[Directions for this task] Return, unchanged and with no pictures, the lines below from the very first through the one that contains "2. **長期還款方案（240 期）**：月繳金額較低，累積時間較長，預期收益顯著提高至".
(Provided information begins)
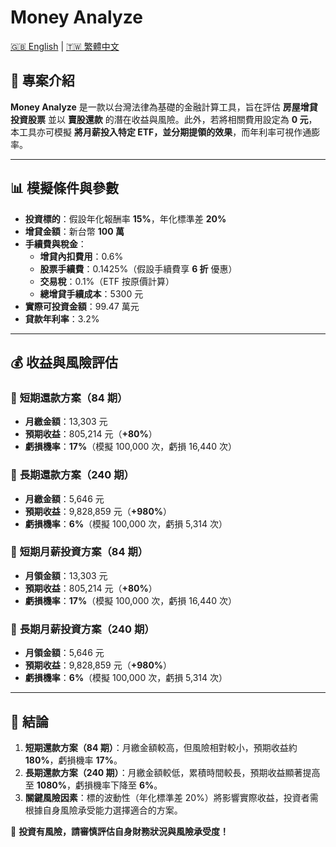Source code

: # Money Analyze

[🇬🇧 English](README.en.md) | [🇹🇼 繁體中文](README.zh-TW.md)

## 📌 專案介紹

**Money Analyze** 是一款以台灣法律為基礎的金融計算工具，旨在評估 **房屋增貸投資股票** 並以 **賣股還款** 的潛在收益與風險。此外，若將相關費用設定為 **0 元**，本工具亦可模擬 **將月薪投入特定 ETF，並分期提領的效果**，而年利率可視作通膨率。

---

## 📊 **模擬條件與參數**

- **投資標的**：假設年化報酬率 **15%**，年化標準差 **20%**
- **增貸金額**：新台幣 **100 萬**
- **手續費與稅金**：
  - **增貸內扣費用**：0.6%
  - **股票手續費**：0.1425%（假設手續費享 **6 折** 優惠）
  - **交易稅**：0.1%（ETF 按原價計算）
  - **總增貸手續成本**：5300 元
- **實際可投資金額**：99.47 萬元
- **貸款年利率**：3.2%

---

## 💰 **收益與風險評估**

### 📆 **短期還款方案**（84 期）

- **月繳金額**：13,303 元
- **預期收益**：805,214 元（**+80%**）
- **虧損機率**：**17%**（模擬 100,000 次，虧損 16,440 次）

### 📆 **長期還款方案**（240 期）

- **月繳金額**：5,646 元
- **預期收益**：9,828,859 元（**+980%**）
- **虧損機率**：**6%**（模擬 100,000 次，虧損 5,314 次）

### 📆 **短期月薪投資方案**（84 期）

- **月領金額**：13,303 元
- **預期收益**：805,214 元（**+80%**）
- **虧損機率**：**17%**（模擬 100,000 次，虧損 16,440 次）

### 📆 **長期月薪投資方案**（240 期）

- **月領金額**：5,646 元
- **預期收益**：9,828,859 元（**+980%**）
- **虧損機率**：**6%**（模擬 100,000 次，虧損 5,314 次）

---

## 📝 **結論**

1. **短期還款方案（84 期）**：月繳金額較高，但風險相對較小，預期收益約 **180%**，虧損機率 **17%**。
2. **長期還款方案（240 期）**：月繳金額較低，累積時間較長，預期收益顯著提高至 **1080%**，虧損機率下降至 **6%**。
3. **關鍵風險因素**：標的波動性（年化標準差 20%）將影響實際收益，投資者需根據自身風險承受能力選擇適合的方案。

🔹 **投資有風險，請審慎評估自身財務狀況與風險承受度！**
(Provided information ends)
[Reply]
Source code

: # Money Analyze

[🇬🇧 English](README.en.md) | [🇹🇼 繁體中文](README.zh-TW.md)

## 📌 專案介紹

**Money Analyze** 是一款以台灣法律為基礎的金融計算工具，旨在評估 **房屋增貸投資股票** 並以 **賣股還款** 的潛在收益與風險。此外，若將相關費用設定為 **0 元**，本工具亦可模擬 **將月薪投入特定 ETF，並分期提領的效果**，而年利率可視作通膨率。

---

## 📊 **模擬條件與參數**

- **投資標的**：假設年化報酬率 **15%**，年化標準差 **20%**
- **增貸金額**：新台幣 **100 萬**
- **手續費與稅金**：
  - **增貸內扣費用**：0.6%
  - **股票手續費**：0.1425%（假設手續費享 **6 折** 優惠）
  - **交易稅**：0.1%（ETF 按原價計算）
  - **總增貸手續成本**：5300 元
- **實際可投資金額**：99.47 萬元
- **貸款年利率**：3.2%

---

## 💰 **收益與風險評估**

### 📆 **短期還款方案**（84 期）

- **月繳金額**：13,303 元
- **預期收益**：805,214 元（**+80%**）
- **虧損機率**：**17%**（模擬 100,000 次，虧損 16,440 次）

### 📆 **長期還款方案**（240 期）

- **月繳金額**：5,646 元
- **預期收益**：9,828,859 元（**+980%**）
- **虧損機率**：**6%**（模擬 100,000 次，虧損 5,314 次）

### 📆 **短期月薪投資方案**（84 期）

- **月領金額**：13,303 元
- **預期收益**：805,214 元（**+80%**）
- **虧損機率**：**17%**（模擬 100,000 次，虧損 16,440 次）

### 📆 **長期月薪投資方案**（240 期）

- **月領金額**：5,646 元
- **預期收益**：9,828,859 元（**+980%**）
- **虧損機率**：**6%**（模擬 100,000 次，虧損 5,314 次）

---

## 📝 **結論**

1. **短期還款方案（84 期）**：月繳金額較高，但風險相對較小，預期收益約 **180%**，虧損機率 **17%**。
2. **長期還款方案（240 期）**：月繳金額較低，累積時間較長，預期收益顯著提高至 **1080%**，虧損機率下降至 **6%**。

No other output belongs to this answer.